■ Assignment
The records below must be output exactly, without pictures.
BEGIN Data records
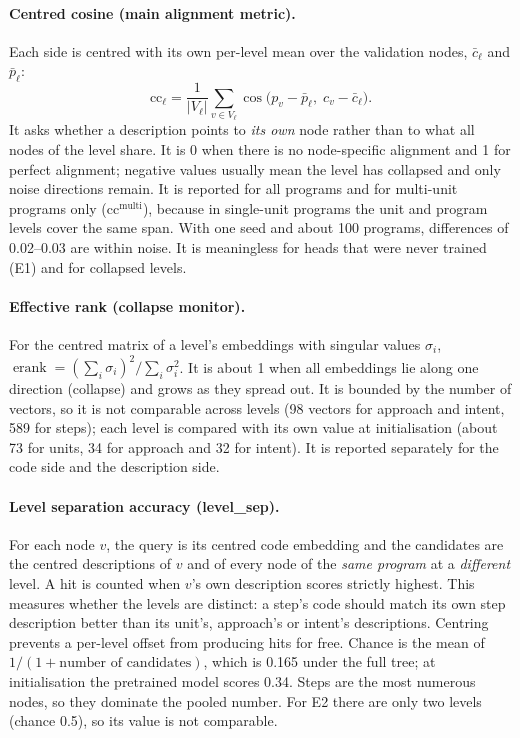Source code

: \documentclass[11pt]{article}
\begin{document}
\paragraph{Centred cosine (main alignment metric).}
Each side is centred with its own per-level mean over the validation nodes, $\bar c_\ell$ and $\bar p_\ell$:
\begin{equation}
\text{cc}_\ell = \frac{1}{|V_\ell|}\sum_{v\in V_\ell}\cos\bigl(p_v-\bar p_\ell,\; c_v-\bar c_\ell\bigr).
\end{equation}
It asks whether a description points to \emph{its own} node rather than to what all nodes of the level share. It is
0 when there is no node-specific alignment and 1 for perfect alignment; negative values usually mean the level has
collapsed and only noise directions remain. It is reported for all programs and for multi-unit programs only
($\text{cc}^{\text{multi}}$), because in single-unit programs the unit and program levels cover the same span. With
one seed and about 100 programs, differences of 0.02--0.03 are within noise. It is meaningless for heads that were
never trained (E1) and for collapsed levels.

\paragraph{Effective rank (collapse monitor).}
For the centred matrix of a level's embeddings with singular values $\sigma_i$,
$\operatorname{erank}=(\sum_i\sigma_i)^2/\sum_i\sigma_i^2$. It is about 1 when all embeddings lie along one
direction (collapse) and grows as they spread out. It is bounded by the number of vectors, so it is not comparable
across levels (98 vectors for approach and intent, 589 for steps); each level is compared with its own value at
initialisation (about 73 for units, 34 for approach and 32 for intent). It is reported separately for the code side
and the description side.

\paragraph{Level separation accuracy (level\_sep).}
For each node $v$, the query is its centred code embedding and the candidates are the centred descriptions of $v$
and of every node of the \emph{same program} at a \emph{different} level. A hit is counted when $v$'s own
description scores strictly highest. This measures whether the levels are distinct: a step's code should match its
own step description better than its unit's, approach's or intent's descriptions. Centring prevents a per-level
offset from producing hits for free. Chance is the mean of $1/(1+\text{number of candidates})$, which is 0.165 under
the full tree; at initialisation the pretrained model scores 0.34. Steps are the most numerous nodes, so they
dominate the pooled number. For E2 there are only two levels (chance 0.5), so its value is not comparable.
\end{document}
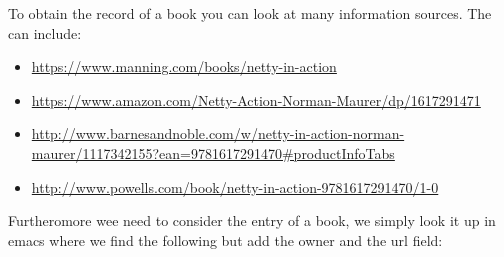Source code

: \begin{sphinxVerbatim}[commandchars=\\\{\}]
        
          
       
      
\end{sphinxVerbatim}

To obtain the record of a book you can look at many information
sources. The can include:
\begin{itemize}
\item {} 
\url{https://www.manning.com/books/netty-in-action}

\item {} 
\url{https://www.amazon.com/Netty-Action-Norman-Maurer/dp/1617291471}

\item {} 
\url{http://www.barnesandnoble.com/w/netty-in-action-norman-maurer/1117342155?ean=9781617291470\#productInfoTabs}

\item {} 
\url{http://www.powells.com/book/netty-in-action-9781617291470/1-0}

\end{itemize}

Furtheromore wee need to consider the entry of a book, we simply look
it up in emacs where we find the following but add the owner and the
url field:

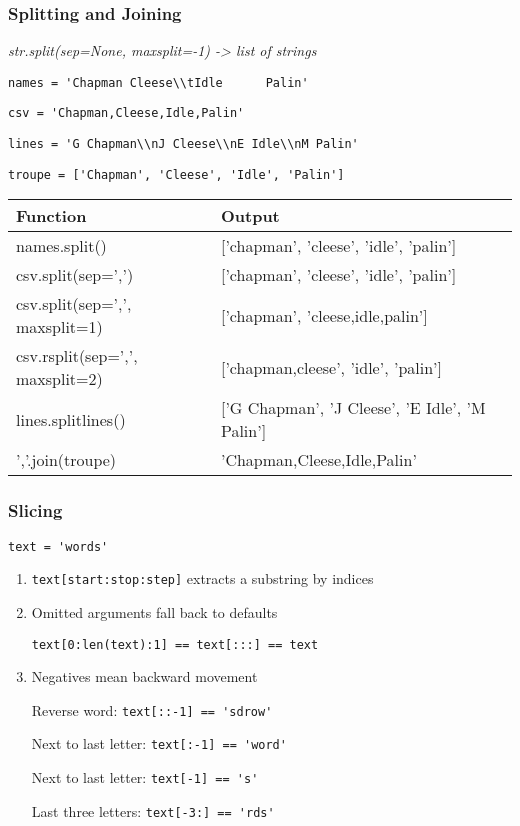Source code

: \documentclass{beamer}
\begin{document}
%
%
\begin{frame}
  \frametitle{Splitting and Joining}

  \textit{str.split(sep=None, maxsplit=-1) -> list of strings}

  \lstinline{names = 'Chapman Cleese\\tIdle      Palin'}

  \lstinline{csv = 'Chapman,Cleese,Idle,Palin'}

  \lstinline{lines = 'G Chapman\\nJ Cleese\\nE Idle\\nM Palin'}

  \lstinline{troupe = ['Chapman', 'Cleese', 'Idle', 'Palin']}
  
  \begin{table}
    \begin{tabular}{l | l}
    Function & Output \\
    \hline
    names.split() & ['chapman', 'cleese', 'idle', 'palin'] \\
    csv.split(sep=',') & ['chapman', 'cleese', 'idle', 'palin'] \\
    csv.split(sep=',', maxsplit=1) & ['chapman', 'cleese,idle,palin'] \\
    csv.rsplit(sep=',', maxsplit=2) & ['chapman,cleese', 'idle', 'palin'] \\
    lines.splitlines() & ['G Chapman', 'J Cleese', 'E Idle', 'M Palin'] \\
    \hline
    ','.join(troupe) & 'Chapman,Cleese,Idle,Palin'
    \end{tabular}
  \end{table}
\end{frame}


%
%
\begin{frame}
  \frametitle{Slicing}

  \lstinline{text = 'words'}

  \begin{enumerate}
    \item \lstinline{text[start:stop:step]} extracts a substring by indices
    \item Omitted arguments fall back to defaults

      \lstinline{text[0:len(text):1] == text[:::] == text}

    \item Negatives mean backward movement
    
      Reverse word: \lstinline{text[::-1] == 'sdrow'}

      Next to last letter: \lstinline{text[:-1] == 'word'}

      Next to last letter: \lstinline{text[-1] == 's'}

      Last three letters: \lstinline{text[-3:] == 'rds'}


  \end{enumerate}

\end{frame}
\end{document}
END Data records
■ Task result
Source code

: \documentclass[11pt]{article}
\begin{document}
\paragraph{Centred cosine (main alignment metric).}
Each side is centred with its own per-level mean over the validation nodes, $\bar c_\ell$ and $\bar p_\ell$:
\begin{equation}
\text{cc}_\ell = \frac{1}{|V_\ell|}\sum_{v\in V_\ell}\cos\bigl(p_v-\bar p_\ell,\; c_v-\bar c_\ell\bigr).
\end{equation}
It asks whether a description points to \emph{its own} node rather than to what all nodes of the level share. It is
0 when there is no node-specific alignment and 1 for perfect alignment; negative values usually mean the level has
collapsed and only noise directions remain. It is reported for all programs and for multi-unit programs only
($\text{cc}^{\text{multi}}$), because in single-unit programs the unit and program levels cover the same span. With
one seed and about 100 programs, differences of 0.02--0.03 are within noise. It is meaningless for heads that were
never trained (E1) and for collapsed levels.

\paragraph{Effective rank (collapse monitor).}
For the centred matrix of a level's embeddings with singular values $\sigma_i$,
$\operatorname{erank}=(\sum_i\sigma_i)^2/\sum_i\sigma_i^2$. It is about 1 when all embeddings lie along one
direction (collapse) and grows as they spread out. It is bounded by the number of vectors, so it is not comparable
across levels (98 vectors for approach and intent, 589 for steps); each level is compared with its own value at
initialisation (about 73 for units, 34 for approach and 32 for intent). It is reported separately for the code side
and the description side.

\paragraph{Level separation accuracy (level\_sep).}
For each node $v$, the query is its centred code embedding and the candidates are the centred descriptions of $v$
and of every node of the \emph{same program} at a \emph{different} level. A hit is counted when $v$'s own
description scores strictly highest. This measures whether the levels are distinct: a step's code should match its
own step description better than its unit's, approach's or intent's descriptions. Centring prevents a per-level
offset from producing hits for free. Chance is the mean of $1/(1+\text{number of candidates})$, which is 0.165 under
the full tree; at initialisation the pretrained model scores 0.34. Steps are the most numerous nodes, so they
dominate the pooled number. For E2 there are only two levels (chance 0.5), so its value is not comparable.
\end{document}
Source code

: \begin{sphinxVerbatim}[commandchars=\\\{\}]
        
          
       
      
\end{sphinxVerbatim}

To obtain the record of a book you can look at many information
sources. The can include:
\begin{itemize}
\item {} 
\url{https://www.manning.com/books/netty-in-action}

\item {} 
\url{https://www.amazon.com/Netty-Action-Norman-Maurer/dp/1617291471}

\item {} 
\url{http://www.barnesandnoble.com/w/netty-in-action-norman-maurer/1117342155?ean=9781617291470\#productInfoTabs}

\item {} 
\url{http://www.powells.com/book/netty-in-action-9781617291470/1-0}

\end{itemize}

Furtheromore wee need to consider the entry of a book, we simply look
it up in emacs where we find the following but add the owner and the
url field:

Source code

: \documentclass{beamer}
\begin{document}
%
%
\begin{frame}
  \frametitle{Splitting and Joining}

  \textit{str.split(sep=None, maxsplit=-1) -> list of strings}

  \lstinline{names = 'Chapman Cleese\\tIdle      Palin'}

  \lstinline{csv = 'Chapman,Cleese,Idle,Palin'}

  \lstinline{lines = 'G Chapman\\nJ Cleese\\nE Idle\\nM Palin'}

  \lstinline{troupe = ['Chapman', 'Cleese', 'Idle', 'Palin']}
  
  \begin{table}
    \begin{tabular}{l | l}
    Function & Output \\
    \hline
    names.split() & ['chapman', 'cleese', 'idle', 'palin'] \\
    csv.split(sep=',') & ['chapman', 'cleese', 'idle', 'palin'] \\
    csv.split(sep=',', maxsplit=1) & ['chapman', 'cleese,idle,palin'] \\
    csv.rsplit(sep=',', maxsplit=2) & ['chapman,cleese', 'idle', 'palin'] \\
    lines.splitlines() & ['G Chapman', 'J Cleese', 'E Idle', 'M Palin'] \\
    \hline
    ','.join(troupe) & 'Chapman,Cleese,Idle,Palin'
    \end{tabular}
  \end{table}
\end{frame}


%
%
\begin{frame}
  \frametitle{Slicing}

  \lstinline{text = 'words'}

  \begin{enumerate}
    \item \lstinline{text[start:stop:step]} extracts a substring by indices
    \item Omitted arguments fall back to defaults

      \lstinline{text[0:len(text):1] == text[:::] == text}

    \item Negatives mean backward movement
    
      Reverse word: \lstinline{text[::-1] == 'sdrow'}

      Next to last letter: \lstinline{text[:-1] == 'word'}

      Next to last letter: \lstinline{text[-1] == 's'}

      Last three letters: \lstinline{text[-3:] == 'rds'}


  \end{enumerate}

\end{frame}
\end{document}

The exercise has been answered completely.